DATA EXTRACTS.

*** Block opens ***

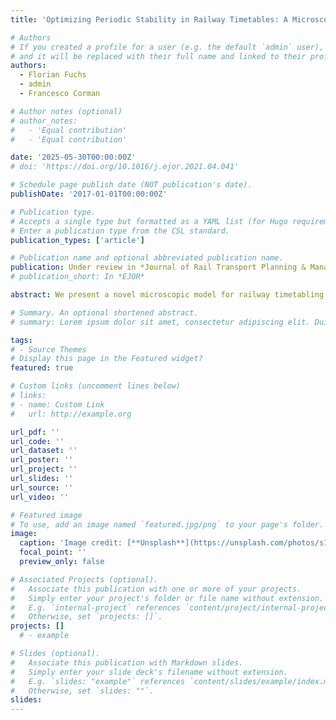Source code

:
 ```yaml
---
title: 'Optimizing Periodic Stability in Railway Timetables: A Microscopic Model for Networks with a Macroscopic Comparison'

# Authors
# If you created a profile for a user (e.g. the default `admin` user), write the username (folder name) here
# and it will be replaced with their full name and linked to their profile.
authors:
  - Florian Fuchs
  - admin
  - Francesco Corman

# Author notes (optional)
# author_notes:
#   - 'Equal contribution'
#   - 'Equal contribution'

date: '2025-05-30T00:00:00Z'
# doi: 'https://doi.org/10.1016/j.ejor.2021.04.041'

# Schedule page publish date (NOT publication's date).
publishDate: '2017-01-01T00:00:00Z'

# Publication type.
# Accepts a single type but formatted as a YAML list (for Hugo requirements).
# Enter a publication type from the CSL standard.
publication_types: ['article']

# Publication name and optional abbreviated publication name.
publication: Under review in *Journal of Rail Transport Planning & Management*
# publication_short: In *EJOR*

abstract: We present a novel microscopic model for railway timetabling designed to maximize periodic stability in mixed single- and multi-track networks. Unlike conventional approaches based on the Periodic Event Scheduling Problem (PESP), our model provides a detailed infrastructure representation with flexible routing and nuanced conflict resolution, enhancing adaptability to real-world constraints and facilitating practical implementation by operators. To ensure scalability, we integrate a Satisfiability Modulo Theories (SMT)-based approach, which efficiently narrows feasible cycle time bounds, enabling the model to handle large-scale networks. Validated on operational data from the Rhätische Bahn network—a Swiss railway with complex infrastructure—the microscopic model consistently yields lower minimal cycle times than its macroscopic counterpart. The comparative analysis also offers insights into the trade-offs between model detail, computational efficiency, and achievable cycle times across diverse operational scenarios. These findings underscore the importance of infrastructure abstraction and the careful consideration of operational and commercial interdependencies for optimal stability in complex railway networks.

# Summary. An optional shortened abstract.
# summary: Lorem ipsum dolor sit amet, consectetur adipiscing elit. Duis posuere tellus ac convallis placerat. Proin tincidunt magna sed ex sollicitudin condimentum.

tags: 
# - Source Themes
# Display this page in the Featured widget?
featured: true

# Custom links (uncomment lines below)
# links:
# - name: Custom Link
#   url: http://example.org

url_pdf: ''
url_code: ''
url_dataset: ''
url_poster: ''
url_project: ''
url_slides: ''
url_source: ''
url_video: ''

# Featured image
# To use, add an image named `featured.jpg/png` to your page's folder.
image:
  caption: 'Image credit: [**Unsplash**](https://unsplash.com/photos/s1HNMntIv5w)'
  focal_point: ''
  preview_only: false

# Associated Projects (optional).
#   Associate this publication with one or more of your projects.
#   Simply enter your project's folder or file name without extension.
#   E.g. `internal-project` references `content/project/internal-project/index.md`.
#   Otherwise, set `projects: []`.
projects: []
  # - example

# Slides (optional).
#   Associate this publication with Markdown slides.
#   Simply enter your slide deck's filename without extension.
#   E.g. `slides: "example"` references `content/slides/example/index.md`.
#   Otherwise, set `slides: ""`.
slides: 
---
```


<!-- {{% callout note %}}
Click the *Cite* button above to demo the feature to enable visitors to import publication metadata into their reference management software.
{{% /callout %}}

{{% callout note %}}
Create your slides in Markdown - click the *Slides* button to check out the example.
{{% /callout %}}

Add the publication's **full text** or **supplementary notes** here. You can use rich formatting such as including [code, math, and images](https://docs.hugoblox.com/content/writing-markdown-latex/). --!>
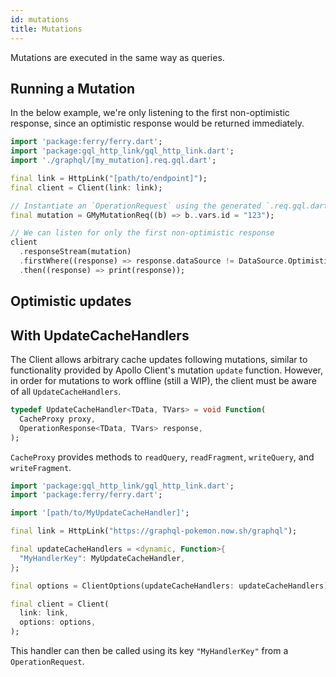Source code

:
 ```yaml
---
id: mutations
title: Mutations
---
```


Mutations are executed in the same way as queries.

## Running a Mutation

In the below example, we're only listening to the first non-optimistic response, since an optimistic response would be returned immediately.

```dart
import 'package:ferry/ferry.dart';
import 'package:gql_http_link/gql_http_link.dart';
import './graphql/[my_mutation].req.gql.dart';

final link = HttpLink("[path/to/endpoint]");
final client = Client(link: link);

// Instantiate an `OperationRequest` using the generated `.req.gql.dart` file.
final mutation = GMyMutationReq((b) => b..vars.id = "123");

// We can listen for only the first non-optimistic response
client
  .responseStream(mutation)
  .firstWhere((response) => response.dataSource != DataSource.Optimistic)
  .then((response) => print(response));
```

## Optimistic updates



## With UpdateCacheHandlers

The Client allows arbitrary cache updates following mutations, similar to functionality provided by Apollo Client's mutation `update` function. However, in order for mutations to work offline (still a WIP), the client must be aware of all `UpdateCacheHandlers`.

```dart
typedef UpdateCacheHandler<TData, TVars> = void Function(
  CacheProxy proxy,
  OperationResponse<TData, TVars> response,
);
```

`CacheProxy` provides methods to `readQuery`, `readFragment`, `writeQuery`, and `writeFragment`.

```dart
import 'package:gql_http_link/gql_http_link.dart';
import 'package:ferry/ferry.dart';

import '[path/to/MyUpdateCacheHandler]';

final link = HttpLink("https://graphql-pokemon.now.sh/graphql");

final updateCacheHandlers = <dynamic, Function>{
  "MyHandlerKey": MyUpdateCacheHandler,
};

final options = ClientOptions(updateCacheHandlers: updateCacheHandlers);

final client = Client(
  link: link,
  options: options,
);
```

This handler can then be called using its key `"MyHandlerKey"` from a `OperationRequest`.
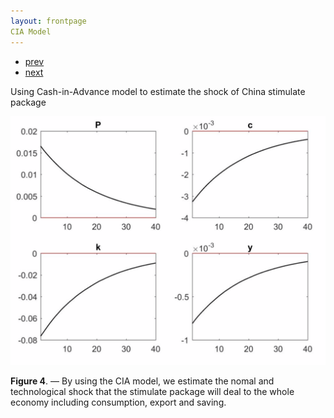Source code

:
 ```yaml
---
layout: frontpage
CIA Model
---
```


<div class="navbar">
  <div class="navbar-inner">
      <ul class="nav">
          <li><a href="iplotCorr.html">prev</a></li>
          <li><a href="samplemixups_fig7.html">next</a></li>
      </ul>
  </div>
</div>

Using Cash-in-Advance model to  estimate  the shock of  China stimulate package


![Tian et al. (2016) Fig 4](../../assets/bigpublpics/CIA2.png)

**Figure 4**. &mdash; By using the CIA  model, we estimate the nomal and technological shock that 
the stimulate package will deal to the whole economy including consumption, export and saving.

*** Block closes ***

WHAT YOU ARE ASKED TO DO.
Give the data above back unchanged, except for the pictures.

SOLUTION TO THIS PROBLEM.
Source code

:
 ```yaml
---
title: 'Optimizing Periodic Stability in Railway Timetables: A Microscopic Model for Networks with a Macroscopic Comparison'

# Authors
# If you created a profile for a user (e.g. the default `admin` user), write the username (folder name) here
# and it will be replaced with their full name and linked to their profile.
authors:
  - Florian Fuchs
  - admin
  - Francesco Corman

# Author notes (optional)
# author_notes:
#   - 'Equal contribution'
#   - 'Equal contribution'

date: '2025-05-30T00:00:00Z'
# doi: 'https://doi.org/10.1016/j.ejor.2021.04.041'

# Schedule page publish date (NOT publication's date).
publishDate: '2017-01-01T00:00:00Z'

# Publication type.
# Accepts a single type but formatted as a YAML list (for Hugo requirements).
# Enter a publication type from the CSL standard.
publication_types: ['article']

# Publication name and optional abbreviated publication name.
publication: Under review in *Journal of Rail Transport Planning & Management*
# publication_short: In *EJOR*

abstract: We present a novel microscopic model for railway timetabling designed to maximize periodic stability in mixed single- and multi-track networks. Unlike conventional approaches based on the Periodic Event Scheduling Problem (PESP), our model provides a detailed infrastructure representation with flexible routing and nuanced conflict resolution, enhancing adaptability to real-world constraints and facilitating practical implementation by operators. To ensure scalability, we integrate a Satisfiability Modulo Theories (SMT)-based approach, which efficiently narrows feasible cycle time bounds, enabling the model to handle large-scale networks. Validated on operational data from the Rhätische Bahn network—a Swiss railway with complex infrastructure—the microscopic model consistently yields lower minimal cycle times than its macroscopic counterpart. The comparative analysis also offers insights into the trade-offs between model detail, computational efficiency, and achievable cycle times across diverse operational scenarios. These findings underscore the importance of infrastructure abstraction and the careful consideration of operational and commercial interdependencies for optimal stability in complex railway networks.

# Summary. An optional shortened abstract.
# summary: Lorem ipsum dolor sit amet, consectetur adipiscing elit. Duis posuere tellus ac convallis placerat. Proin tincidunt magna sed ex sollicitudin condimentum.

tags: 
# - Source Themes
# Display this page in the Featured widget?
featured: true

# Custom links (uncomment lines below)
# links:
# - name: Custom Link
#   url: http://example.org

url_pdf: ''
url_code: ''
url_dataset: ''
url_poster: ''
url_project: ''
url_slides: ''
url_source: ''
url_video: ''

# Featured image
# To use, add an image named `featured.jpg/png` to your page's folder.
image:
  caption: 'Image credit: [**Unsplash**](https://unsplash.com/photos/s1HNMntIv5w)'
  focal_point: ''
  preview_only: false

# Associated Projects (optional).
#   Associate this publication with one or more of your projects.
#   Simply enter your project's folder or file name without extension.
#   E.g. `internal-project` references `content/project/internal-project/index.md`.
#   Otherwise, set `projects: []`.
projects: []
  # - example

# Slides (optional).
#   Associate this publication with Markdown slides.
#   Simply enter your slide deck's filename without extension.
#   E.g. `slides: "example"` references `content/slides/example/index.md`.
#   Otherwise, set `slides: ""`.
slides: 
---
```


<!-- {{% callout note %}}
Click the *Cite* button above to demo the feature to enable visitors to import publication metadata into their reference management software.
{{% /callout %}}

{{% callout note %}}
Create your slides in Markdown - click the *Slides* button to check out the example.
{{% /callout %}}

Add the publication's **full text** or **supplementary notes** here. You can use rich formatting such as including [code, math, and images](https://docs.hugoblox.com/content/writing-markdown-latex/). --!>
Source code

:
 ```yaml
---
id: mutations
title: Mutations
---
```


Mutations are executed in the same way as queries.

## Running a Mutation

In the below example, we're only listening to the first non-optimistic response, since an optimistic response would be returned immediately.

```dart
import 'package:ferry/ferry.dart';
import 'package:gql_http_link/gql_http_link.dart';
import './graphql/[my_mutation].req.gql.dart';

final link = HttpLink("[path/to/endpoint]");
final client = Client(link: link);

// Instantiate an `OperationRequest` using the generated `.req.gql.dart` file.
final mutation = GMyMutationReq((b) => b..vars.id = "123");

// We can listen for only the first non-optimistic response
client
  .responseStream(mutation)
  .firstWhere((response) => response.dataSource != DataSource.Optimistic)
  .then((response) => print(response));
```

## Optimistic updates



## With UpdateCacheHandlers

The Client allows arbitrary cache updates following mutations, similar to functionality provided by Apollo Client's mutation `update` function. However, in order for mutations to work offline (still a WIP), the client must be aware of all `UpdateCacheHandlers`.

```dart
typedef UpdateCacheHandler<TData, TVars> = void Function(
  CacheProxy proxy,
  OperationResponse<TData, TVars> response,
);
```

`CacheProxy` provides methods to `readQuery`, `readFragment`, `writeQuery`, and `writeFragment`.

```dart
import 'package:gql_http_link/gql_http_link.dart';
import 'package:ferry/ferry.dart';

import '[path/to/MyUpdateCacheHandler]';

final link = HttpLink("https://graphql-pokemon.now.sh/graphql");

final updateCacheHandlers = <dynamic, Function>{
  "MyHandlerKey": MyUpdateCacheHandler,
};

final options = ClientOptions(updateCacheHandlers: updateCacheHandlers);

final client = Client(
  link: link,
  options: options,
);
```

This handler can then be called using its key `"MyHandlerKey"` from a `OperationRequest`.
Source code

:
 ```yaml
---
layout: frontpage
CIA Model
---
```


<div class="navbar">
  <div class="navbar-inner">
      <ul class="nav">
          <li><a href="iplotCorr.html">prev</a></li>
          <li><a href="samplemixups_fig7.html">next</a></li>
      </ul>
  </div>
</div>

Using Cash-in-Advance model to  estimate  the shock of  China stimulate package


![Tian et al. (2016) Fig 4](../../assets/bigpublpics/CIA2.png)

**Figure 4**. &mdash; By using the CIA  model, we estimate the nomal and technological shock that 
the stimulate package will deal to the whole economy including consumption, export and saving.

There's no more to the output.